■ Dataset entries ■
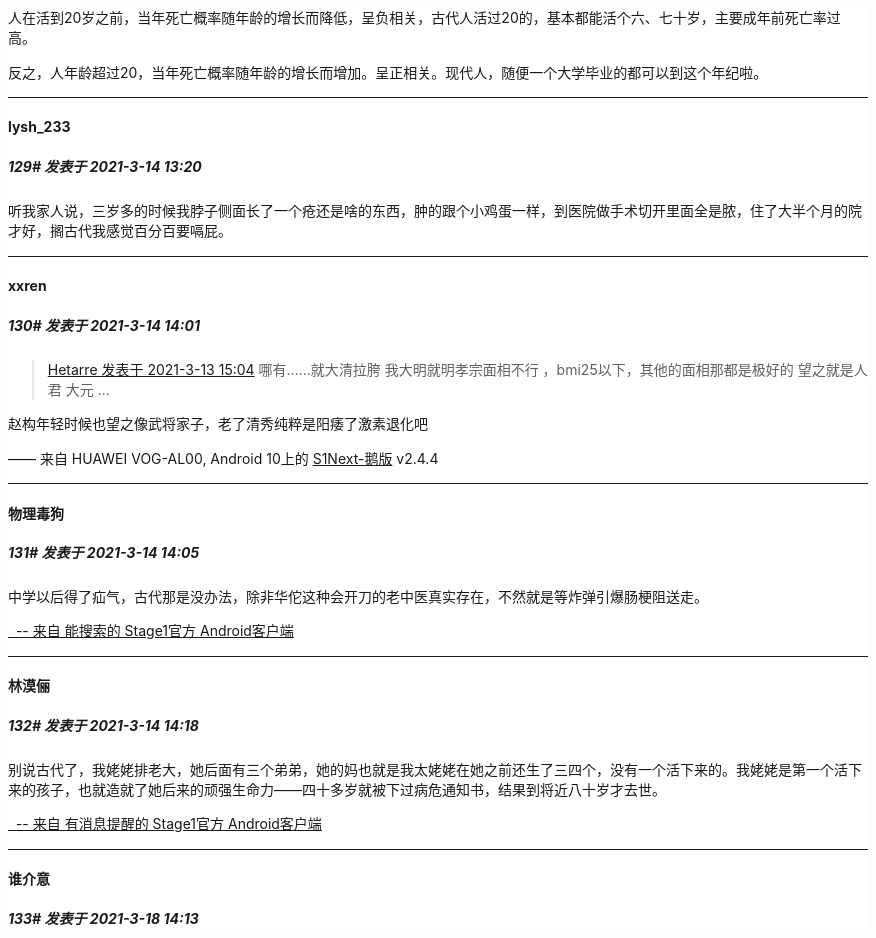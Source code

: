 
人在活到20岁之前，当年死亡概率随年龄的增长而降低，呈负相关，古代人活过20的，基本都能活个六、七十岁，主要成年前死亡率过高。


反之，人年龄超过20，当年死亡概率随年龄的增长而增加。呈正相关。现代人，随便一个大学毕业的都可以到这个年纪啦。


*****

####  lysh_233  
##### 129#       发表于 2021-3-14 13:20


听我家人说，三岁多的时候我脖子侧面长了一个疮还是啥的东西，肿的跟个小鸡蛋一样，到医院做手术切开里面全是脓，住了大半个月的院才好，搁古代我感觉百分百要嗝屁。


*****

####  xxren  
##### 130#       发表于 2021-3-14 14:01


<blockquote><a href="httphttps://bbs.saraba1st.com/2b/forum.php?mod=redirect&amp;goto=findpost&amp;pid=50611078&amp;ptid=1992770" target="_blank">Hetarre 发表于 2021-3-13 15:04</a>
哪有……就大清拉胯 
我大明就明孝宗面相不行 ，bmi25以下，其他的面相那都是极好的 望之就是人君 
大元 ...</blockquote>
赵构年轻时候也望之像武将家子，老了清秀纯粹是阳痿了激素退化吧

—— 来自 HUAWEI VOG-AL00, Android 10上的 [S1Next-鹅版](https://github.com/ykrank/S1-Next/releases) v2.4.4


*****

####  物理毒狗  
##### 131#       发表于 2021-3-14 14:05


中学以后得了疝气，古代那是没办法，除非华佗这种会开刀的老中医真实存在，不然就是等炸弹引爆肠梗阻送走。

[  -- 来自 能搜索的 Stage1官方 Android客户端](https://www.coolapk.com/apk/140634)


*****

####  林漠俪  
##### 132#       发表于 2021-3-14 14:18


别说古代了，我姥姥排老大，她后面有三个弟弟，她的妈也就是我太姥姥在她之前还生了三四个，没有一个活下来的。我姥姥是第一个活下来的孩子，也就造就了她后来的顽强生命力——四十多岁就被下过病危通知书，结果到将近八十岁才去世。

[  -- 来自 有消息提醒的 Stage1官方 Android客户端](https://www.coolapk.com/apk/140634)


*****

####  谁介意  
##### 133#       发表于 2021-3-18 14:13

■ TASK ■
Output the data verbatim, images excluded.

■ RESPONSE TO THE EXERCISE ■
Source code

: 
人在活到20岁之前，当年死亡概率随年龄的增长而降低，呈负相关，古代人活过20的，基本都能活个六、七十岁，主要成年前死亡率过高。


反之，人年龄超过20，当年死亡概率随年龄的增长而增加。呈正相关。现代人，随便一个大学毕业的都可以到这个年纪啦。


*****

####  lysh_233  
##### 129#       发表于 2021-3-14 13:20


听我家人说，三岁多的时候我脖子侧面长了一个疮还是啥的东西，肿的跟个小鸡蛋一样，到医院做手术切开里面全是脓，住了大半个月的院才好，搁古代我感觉百分百要嗝屁。


*****

####  xxren  
##### 130#       发表于 2021-3-14 14:01


<blockquote><a href="httphttps://bbs.saraba1st.com/2b/forum.php?mod=redirect&amp;goto=findpost&amp;pid=50611078&amp;ptid=1992770" target="_blank">Hetarre 发表于 2021-3-13 15:04</a>
哪有……就大清拉胯 
我大明就明孝宗面相不行 ，bmi25以下，其他的面相那都是极好的 望之就是人君 
大元 ...</blockquote>
赵构年轻时候也望之像武将家子，老了清秀纯粹是阳痿了激素退化吧

—— 来自 HUAWEI VOG-AL00, Android 10上的 [S1Next-鹅版](https://github.com/ykrank/S1-Next/releases) v2.4.4


*****

####  物理毒狗  
##### 131#       发表于 2021-3-14 14:05


中学以后得了疝气，古代那是没办法，除非华佗这种会开刀的老中医真实存在，不然就是等炸弹引爆肠梗阻送走。

[  -- 来自 能搜索的 Stage1官方 Android客户端](https://www.coolapk.com/apk/140634)


*****

####  林漠俪  
##### 132#       发表于 2021-3-14 14:18


别说古代了，我姥姥排老大，她后面有三个弟弟，她的妈也就是我太姥姥在她之前还生了三四个，没有一个活下来的。我姥姥是第一个活下来的孩子，也就造就了她后来的顽强生命力——四十多岁就被下过病危通知书，结果到将近八十岁才去世。

[  -- 来自 有消息提醒的 Stage1官方 Android客户端](https://www.coolapk.com/apk/140634)


*****

####  谁介意  
##### 133#       发表于 2021-3-18 14:13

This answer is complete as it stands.